E per quanto riguarda chi ha visto e non ha fatto nulla, mi sono ricordato, ovviamente, della parabola del buon samaritano. Anche il fattaccio di Civitanova Marche è un vangelo alla rovescia. Il buon samaritano si commuove, si ferma, si prende cura del malcapitato. Gli spettatori di Civitanova Marche sono prigionieri di affetti inefficaci. Vedono, qualcuno grida “così lo uccidi”. Quindi qualcuno, forse, si è commosso. Ma non si fa nulla. Si filma, cioè si continua a guardare per interposto telefonino.

Con lo sguardo, in effetti, tutto può iniziare e tutto può finire.

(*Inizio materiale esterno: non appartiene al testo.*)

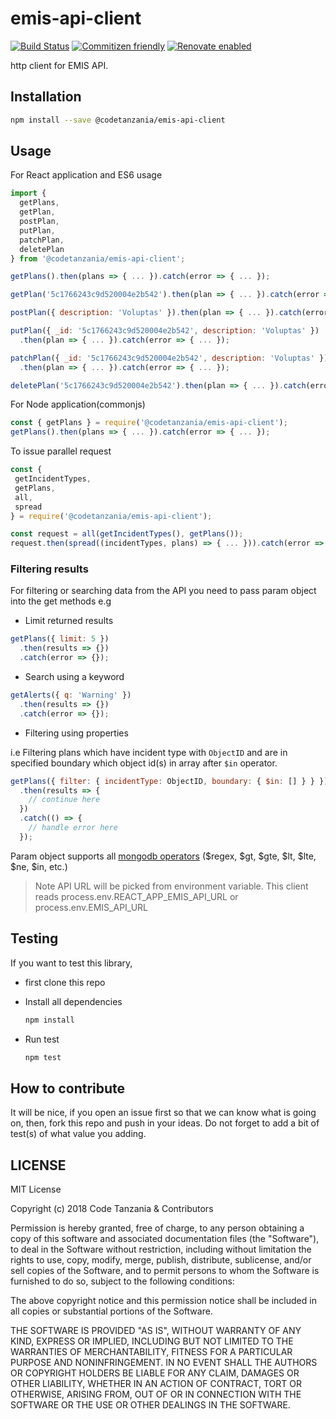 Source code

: # emis-api-client

[![Build Status](https://travis-ci.org/CodeTanzania/emis-api-client.svg?branch=develop)](https://travis-ci.org/CodeTanzania/emis-api-client)
[![Commitizen friendly](https://img.shields.io/badge/commitizen-friendly-brightgreen.svg)](http://commitizen.github.io/cz-cli/)
[![Renovate enabled](https://img.shields.io/badge/renovate-enabled-brightgreen.svg)](https://renovatebot.com/)

http client for EMIS API.

## Installation

```sh
npm install --save @codetanzania/emis-api-client
```

## Usage

For React application and ES6 usage

```js
import {
  getPlans,
  getPlan,
  postPlan,
  putPlan,
  patchPlan,
  deletePlan
} from '@codetanzania/emis-api-client';

getPlans().then(plans => { ... }).catch(error => { ... });

getPlan('5c1766243c9d520004e2b542').then(plan => { ... }).catch(error => { ... });

postPlan({ description: 'Voluptas' }).then(plan => { ... }).catch(error => { ... });

putPlan({ _id: '5c1766243c9d520004e2b542', description: 'Voluptas' })
  .then(plan => { ... }).catch(error => { ... });

patchPlan({ _id: '5c1766243c9d520004e2b542', description: 'Voluptas' })
  .then(plan => { ... }).catch(error => { ... });

deletePlan('5c1766243c9d520004e2b542').then(plan => { ... }).catch(error => { ... });
```

For Node application(commonjs)

```js
const { getPlans } = require('@codetanzania/emis-api-client');
getPlans().then(plans => { ... }).catch(error => { ... });
```

To issue parallel request

```js
const {
 getIncidentTypes,
 getPlans,
 all,
 spread
} = require('@codetanzania/emis-api-client');

const request = all(getIncidentTypes(), getPlans());
request.then(spread((incidentTypes, plans) => { ... })).catch(error => { ... });
```

### Filtering results

For filtering or searching data from the API you need to pass param object into the get methods e.g

- Limit returned results

```js
getPlans({ limit: 5 })
  .then(results => {})
  .catch(error => {});
```

- Search using a keyword

```js
getAlerts({ q: 'Warning' })
  .then(results => {})
  .catch(error => {});
```

- Filtering using properties

i.e Filtering plans which have incident type with `ObjectID` and are in specified boundary which object id(s) in array after `$in` operator.

```js
getPlans({ filter: { incidentType: ObjectID, boundary: { $in: [] } } })
  .then(results => {
    // continue here
  })
  .catch(() => {
    // handle error here
  });
```

Param object supports all [mongodb operators](https://docs.mongodb.com/manual/reference/operator/query/) ($regex, $gt, $gte, $lt, $lte, $ne, \$in, etc.)

> Note API URL will be picked from environment variable. This client reads process.env.REACT_APP_EMIS_API_URL or process.env.EMIS_API_URL

## Testing

If you want to test this library,

- first clone this repo
- Install all dependencies

  ```sh
  npm install
  ```

- Run test
  ```sh
  npm test
  ```

## How to contribute

It will be nice, if you open an issue first so that we can know what is going on, then, fork this repo and push in your ideas. Do not forget to add a bit of test(s) of what value you adding.

## LICENSE

MIT License

Copyright (c) 2018 Code Tanzania & Contributors

Permission is hereby granted, free of charge, to any person obtaining a copy of this software and associated documentation files (the "Software"), to deal in the Software without restriction, including without limitation the rights to use, copy, modify, merge, publish, distribute, sublicense, and/or sell copies of the Software, and to permit persons to whom the Software is furnished to do so, subject to the following conditions:

The above copyright notice and this permission notice shall be included in all copies or substantial portions of the Software.

THE SOFTWARE IS PROVIDED "AS IS", WITHOUT WARRANTY OF ANY KIND, EXPRESS OR IMPLIED, INCLUDING BUT NOT LIMITED TO THE WARRANTIES OF MERCHANTABILITY, FITNESS FOR A PARTICULAR PURPOSE AND NONINFRINGEMENT. IN NO EVENT SHALL THE AUTHORS OR COPYRIGHT HOLDERS BE LIABLE FOR ANY CLAIM, DAMAGES OR OTHER LIABILITY, WHETHER IN AN ACTION OF CONTRACT, TORT OR OTHERWISE, ARISING FROM, OUT OF OR IN CONNECTION WITH THE SOFTWARE OR THE USE OR OTHER DEALINGS IN THE SOFTWARE.
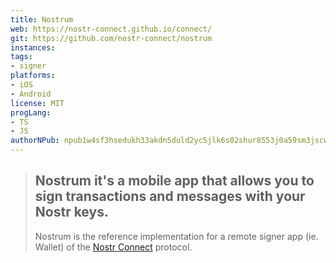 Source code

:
 ```yaml
---
title: Nostrum
web: https://nostr-connect.github.io/connect/
git: https://github.com/nostr-connect/nostrum
instances:
tags:
- signer
platforms:
- iOS 
- Android
license: MIT
progLang:
- TS
- JS
authorNPub: npub1w4sf3hsedukh33akdn5duld2yc5jlk6s02shur8553j0a59sm3jscws08a  
---
```


> ## Nostrum it's a mobile app that allows you to sign transactions and messages with your Nostr keys. 
> 
> Nostrum is the reference implementation for a remote signer app (ie. Wallet) of the [Nostr Connect](https://github.com/nostr-connect/nips/blob/nostr-connect/46.md) protocol. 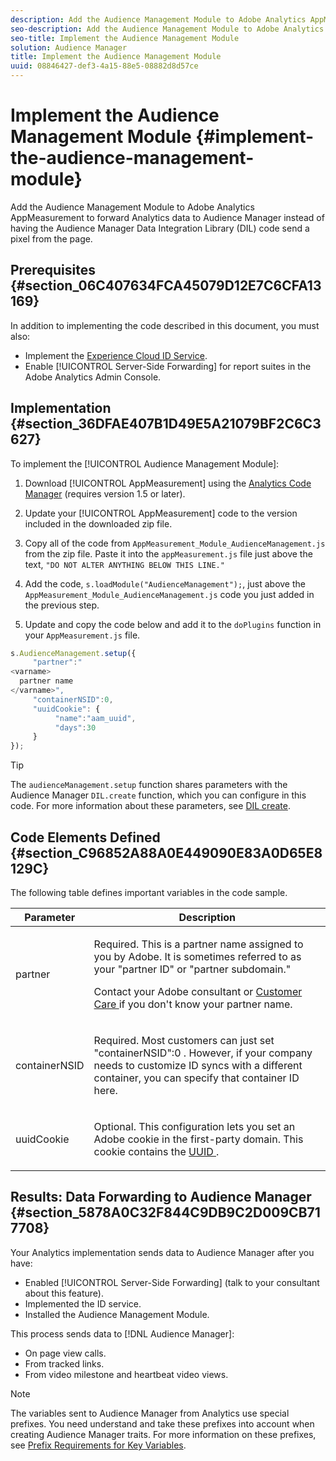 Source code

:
 ```yaml
---
description: Add the Audience Management Module to Adobe Analytics AppMeasurement to forward Analytics data to Audience Manager instead of having the Audience Manager Data Integration Library (DIL) code send a pixel from the page.
seo-description: Add the Audience Management Module to Adobe Analytics AppMeasurement to forward Analytics data to Audience Manager instead of having the Audience Manager Data Integration Library (DIL) code send a pixel from the page.
seo-title: Implement the Audience Management Module
solution: Audience Manager
title: Implement the Audience Management Module
uuid: 08846427-def3-4a15-88e5-08882d8d57ce
---
```


# Implement the Audience Management Module {#implement-the-audience-management-module}

Add the Audience Management Module to Adobe Analytics AppMeasurement to forward Analytics data to Audience Manager instead of having the Audience Manager Data Integration Library (DIL) code send a pixel from the page.

## Prerequisites {#section_06C407634FCA45079D12E7C6CFA13169}

In addition to implementing the code described in this document, you must also:

* Implement the [Experience Cloud ID Service](https://marketing.adobe.com/resources/help/en_US/mcvid/).
* Enable [!UICONTROL Server-Side Forwarding] for report suites in the Adobe Analytics Admin Console.

## Implementation {#section_36DFAE407B1D49E5A21079BF2C6C3627}

To implement the [!UICONTROL Audience Management Module]:

1. Download [!UICONTROL AppMeasurement] using the [Analytics Code Manager](https://marketing.adobe.com/resources/help/en_US/reference/code_manager_admin.html) (requires version 1.5 or later).

1. Update your [!UICONTROL AppMeasurement] code to the version included in the downloaded zip file. 
1. Copy all of the code from `AppMeasurement_Module_AudienceManagement.js` from the zip file. Paste it into the `appMeasurement.js` file just above the text, `"DO NOT ALTER ANYTHING BELOW THIS LINE."` 

1. Add the code, `s.loadModule("AudienceManagement");`, just above the `AppMeasurement_Module_AudienceManagement.js` code you just added in the previous step. 

1. Update and copy the code below and add it to the `doPlugins` function in your `AppMeasurement.js` file.

```js
s.AudienceManagement.setup({ 
     "partner":" 
<varname>
  partner name 
</varname>", 
     "containerNSID":0, 
     "uuidCookie": { 
          "name":"aam_uuid", 
          "days":30 
     } 
});
```

>[!TIP]
>
>The `audienceManagement.setup` function shares parameters with the Audience Manager `DIL.create` function, which you can configure in this code. For more information about these parameters, see [DIL create](../../c-dil/dil-class-overview/dil-create.md#reference_F87131F6C1CC4ECCA064B24B91710FD4).

## Code Elements Defined {#section_C96852A88A0E449090E83A0D65E8129C}

The following table defines important variables in the code sample.

<table id="table_A7EA5A61EE47483BA6F160183959A3A5"> 
 <thead> 
  <tr> 
   <th colname="col1" class="entry"> Parameter </th> 
   <th colname="col2" class="entry"> Description </th> 
  </tr> 
 </thead>
 <tbody> 
  <tr> 
   <td colname="col1"> <p> <span class="codeph"> partner </span> </p> </td> 
   <td colname="col2"> <p>Required. This is a partner name assigned to you by Adobe. It is sometimes referred to as your "partner ID" or "partner subdomain." </p> <p>Contact your Adobe consultant or <a href="https://helpx.adobe.com/marketing-cloud/contact-support.html" format="https" scope="external"> Customer Care </a> if you don't know your partner name. </p> </td> 
  </tr> 
  <tr> 
   <td colname="col1"> <p> <span class="codeph"> containerNSID </span> </p> </td> 
   <td colname="col2"> <p>Required. Most customers can just set <span class="codeph"> "containerNSID":0 </span>. However, if your company needs to customize ID syncs with a different container, you can specify that container ID here. </p> </td> 
  </tr> 
  <tr> 
   <td colname="col1"> <p> <span class="codeph"> uuidCookie </span> </p> </td> 
   <td colname="col2"> <p>Optional. This configuration lets you set an <span class="keyword"> Adobe </span> cookie in the first-party domain. This cookie contains the <a href="../reference/ids-in-aam.md#reference_D55EC67D86664B7499F3257BB870FEC8"> UUID </a>. </p> </td> 
  </tr> 
 </tbody> 
</table>

## Results: Data Forwarding to Audience Manager {#section_5878A0C32F844C9DB9C2D009CB717708}

Your Analytics implementation sends data to Audience Manager after you have:

* Enabled [!UICONTROL Server-Side Forwarding] (talk to your consultant about this feature). 
* Implemented the ID service. 
* Installed the Audience Management Module.

This process sends data to [!DNL Audience Manager]:

* On page view calls. 
* From tracked links. 
* From video milestone and heartbeat video views.

>[!NOTE]
>
>The variables sent to Audience Manager from Analytics use special prefixes. You need understand and take these prefixes into account when creating Audience Manager traits. For more information on these prefixes, see [Prefix Requirements for Key Variables](../../c-features/traits/trait-variable-prefixes.md#reference_E6F1E4257F664FC2A797C406BF147ABC).

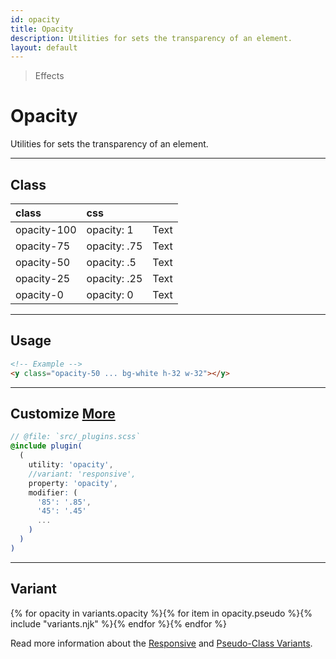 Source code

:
 ```yaml
---
id: opacity
title: Opacity
description: Utilities for sets the transparency of an element.
layout: default
---
```


> Effects

# Opacity

Utilities for sets the transparency of an element.

---

## Class

| <span class="px-3 py-1 text-white (dark)text-charcoal-100 bg-charcoal-100 (dark)bg-gray-600 rounded-full">class</span> | <span class="px-3 py-1 text-white (dark)text-charcoal-100 bg-charcoal-100 (dark)bg-gray-600 rounded-full">css</span> | |
|:--|:--|:-:|
| opacity-100 | opacity: 1 | <y class="w-16 h-8 p-1 inline-block text-white bg-charcoal-100 rounded opacity-100">Text</y> |
| opacity-75 | opacity: .75 | <y class="w-16 h-8 p-1 inline-block text-white bg-charcoal-100 rounded opacity-75">Text</y> |
| opacity-50 | opacity: .5 | <y class="w-16 h-8 p-1 inline-block text-white bg-charcoal-100 rounded opacity-50">Text</y> |
| opacity-25 | opacity: .25 | <y class="w-16 h-8 p-1 inline-block text-white bg-charcoal-100 rounded opacity-25">Text</y> |
| opacity-0 | opacity: 0 | <y class="w-16 h-8 p-1 inline-block text-white bg-charcoal-100 rounded opacity-0">Text</y> |

---

## Usage

```html
<!-- Example -->
<y class="opacity-50 ... bg-white h-32 w-32"></y>
```
---

## Customize <a class="ml-1 px-2 py-1 text-sm text-gray-600 (dark)text-charcoal-100 bg-gray-300 (dark)bg-gray-600" href="/plugin-api/">More</a>

```scss
// @file: `src/_plugins.scss`
@include plugin(
  (
    utility: 'opacity',
    //variant: 'responsive',
    property: 'opacity',
    modifier: (
      '85': '.85',
      '45': '.45'
      ...
    )
  )
)
```
---

## Variant

<y class="flex flex-gap-2 flex-wrap justify-start items-center">{% for opacity in variants.opacity %}{% for item in opacity.pseudo %}{% include "variants.njk" %}{% endfor %}{% endfor %}</y>

Read more information about the [Responsive](/responsive) and [Pseudo-Class Variants](/pseudo-class-variants/).
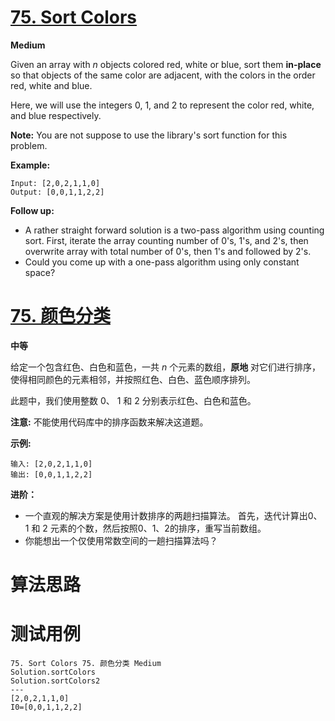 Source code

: # [75. Sort Colors][enTitle]

**Medium**

Given an array with  *n*  objects colored red, white or blue, sort them **in-place** so that objects of the same color are adjacent, with the colors in the order red, white and blue.

Here, we will use the integers 0, 1, and 2 to represent the color red, white, and blue respectively.

**Note:**  You are not suppose to use the library's sort function for this problem.

**Example:** 

```
Input: [2,0,2,1,1,0]
Output: [0,0,1,1,2,2]
```

**Follow up:** 

- A rather straight forward solution is a two-pass algorithm using counting sort. First, iterate the array counting number of 0's, 1's, and 2's, then overwrite array with total number of 0's, then 1's and followed by 2's. 
- Could you come up with a one-pass algorithm using only constant space?


# [75. 颜色分类][cnTitle]

**中等**

给定一个包含红色、白色和蓝色，一共  *n* 个元素的数组，**原地** 对它们进行排序，使得相同颜色的元素相邻，并按照红色、白色、蓝色顺序排列。

此题中，我们使用整数 0、 1 和 2 分别表示红色、白色和蓝色。

**注意:**  不能使用代码库中的排序函数来解决这道题。

**示例:** 

```
输入: [2,0,2,1,1,0]
输出: [0,0,1,1,2,2]
```

**进阶：** 

- 一个直观的解决方案是使用计数排序的两趟扫描算法。 首先，迭代计算出0、1 和 2 元素的个数，然后按照0、1、2的排序，重写当前数组。 
- 你能想出一个仅使用常数空间的一趟扫描算法吗？




# 算法思路

# 测试用例
```
75. Sort Colors 75. 颜色分类 Medium
Solution.sortColors
Solution.sortColors2
---
[2,0,2,1,1,0]
I0=[0,0,1,1,2,2]
```

[enTitle]: https://leetcode.com/problems/sort-colors/
[cnTitle]: https://leetcode-cn.com/problems/sort-colors/
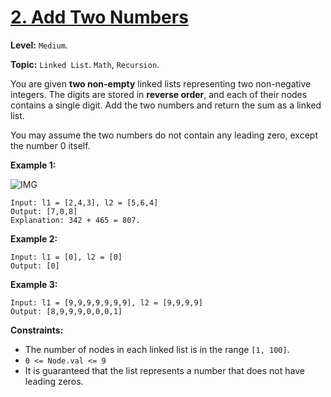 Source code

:# [2. Add Two Numbers](https://leetcode.com/problems/add-two-numbers/)

**Level:** `Medium`.

**Topic:** `Linked List`. `Math`, `Recursion`.

You are given **two non-empty** linked lists representing two non-negative integers. The digits are stored in **reverse order**, and each of their nodes contains a single digit. Add the two numbers and return the sum as a linked list.

You may assume the two numbers do not contain any leading zero, except the number 0 itself.

**Example 1:**

![IMG](https://assets.leetcode.com/uploads/2020/10/02/addtwonumber1.jpg)

```TXT
Input: l1 = [2,4,3], l2 = [5,6,4]
Output: [7,0,8]
Explanation: 342 + 465 = 807.
```

**Example 2:**

```TXT
Input: l1 = [0], l2 = [0]
Output: [0]
```

**Example 3:**

```TXT
Input: l1 = [9,9,9,9,9,9,9], l2 = [9,9,9,9]
Output: [8,9,9,9,0,0,0,1]
```

**Constraints:**

- The number of nodes in each linked list is in the range `[1, 100]`.
- `0 <= Node.val <= 9`
- It is guaranteed that the list represents a number that does not have leading zeros.
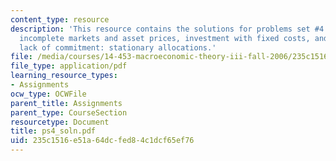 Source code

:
 ```yaml
---
content_type: resource
description: 'This resource contains the solutions for problems set #4 which includes
  incomplete markets and asset prices, investment with fixed costs, and two-sided
  lack of commitment: stationary allocations.'
file: /media/courses/14-453-macroeconomic-theory-iii-fall-2006/235c1516e51a64dcfed84c1dcf65ef76_ps4_soln.pdf
file_type: application/pdf
learning_resource_types:
- Assignments
ocw_type: OCWFile
parent_title: Assignments
parent_type: CourseSection
resourcetype: Document
title: ps4_soln.pdf
uid: 235c1516-e51a-64dc-fed8-4c1dcf65ef76
---
```

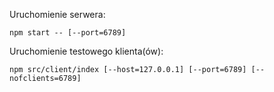 Uruchomienie serwera:
```
npm start -- [--port=6789]
```

Uruchomienie testowego klienta(ów):
```
npm src/client/index [--host=127.0.0.1] [--port=6789] [--nofclients=6789]
```
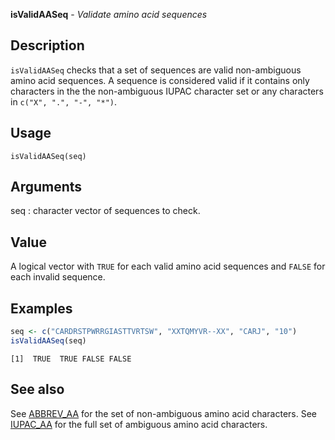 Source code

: **isValidAASeq** - *Validate amino acid sequences*

Description
--------------------

`isValidAASeq` checks that a set of sequences are valid non-ambiguous 
amino acid sequences. A sequence is considered valid if it contains only 
characters in the the non-ambiguous IUPAC character set or any characters in 
`c("X", ".", "-", "*")`.


Usage
--------------------
```
isValidAASeq(seq)
```

Arguments
-------------------

seq
:   character vector of sequences to check.




Value
-------------------

A logical vector with `TRUE` for each valid amino acid sequences 
and `FALSE` for each invalid sequence.



Examples
-------------------

```R
seq <- c("CARDRSTPWRRGIASTTVRTSW", "XXTQMYVR--XX", "CARJ", "10") 
isValidAASeq(seq)
```


```
[1]  TRUE  TRUE FALSE FALSE

```



See also
-------------------

See [ABBREV_AA](ABBREV_AA.md) for the set of non-ambiguous amino acid characters.
See [IUPAC_AA](IUPAC_CODES.md) for the full set of ambiguous amino acid characters.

Si sa che lo sguardo è il senso più vorace. Può succedere che, dopo aver visto, dopo aver ingoiato le immagini, ci si lasci “prendere”, ci si commuova e si faccia. Ma, essendoci ingolfati con quello che abbiamo visto, spesso ce ne riteniamo soddisfatti e ci fermiamo lì.

La parabola del buon samaritano, in effetti, è soprattutto due cose. Prima: la commozione che parte dallo sguardo e prende il cuore e le mani e tutto il resto. Seconda: la “perdita di tempo” che ne segue. Bisogna rinunciare a qualcosa che si stava facendo per fare quest’altra cosa imposta dal cuore. I passanti di Civitanova Marche forse si sono commossi, ma non hanno fatto nulla e non hanno avuto tempo da perdere.

A questo punto, però, non butterei troppo la croce addosso neppure ai passanti che, invece di trattenere l’energumeno, hanno filmano con il loro telefonino. Questo horresco referens rischia di creare, di fronte al colpevole mostruoso, un mare di innocenti fasulli, fuori Civitanova. I presenti hanno guardato e non hanno fatto nulla. Vero. Ma anche noi guardiamo chi ha guardato e non facciamo nulla. Abbiamo un alibi di ferro: non siamo a Civitanova Marche. Ma siamo spettatori anche noi: di Civitanova Marche, dell’Ucraina, dell’Africa e di tanto altro. Facciamo parte, anche noi, di un mondo di guardoni impotenti e impauriti. Non ne siamo colpevoli, forse, ma ci siamo dentro.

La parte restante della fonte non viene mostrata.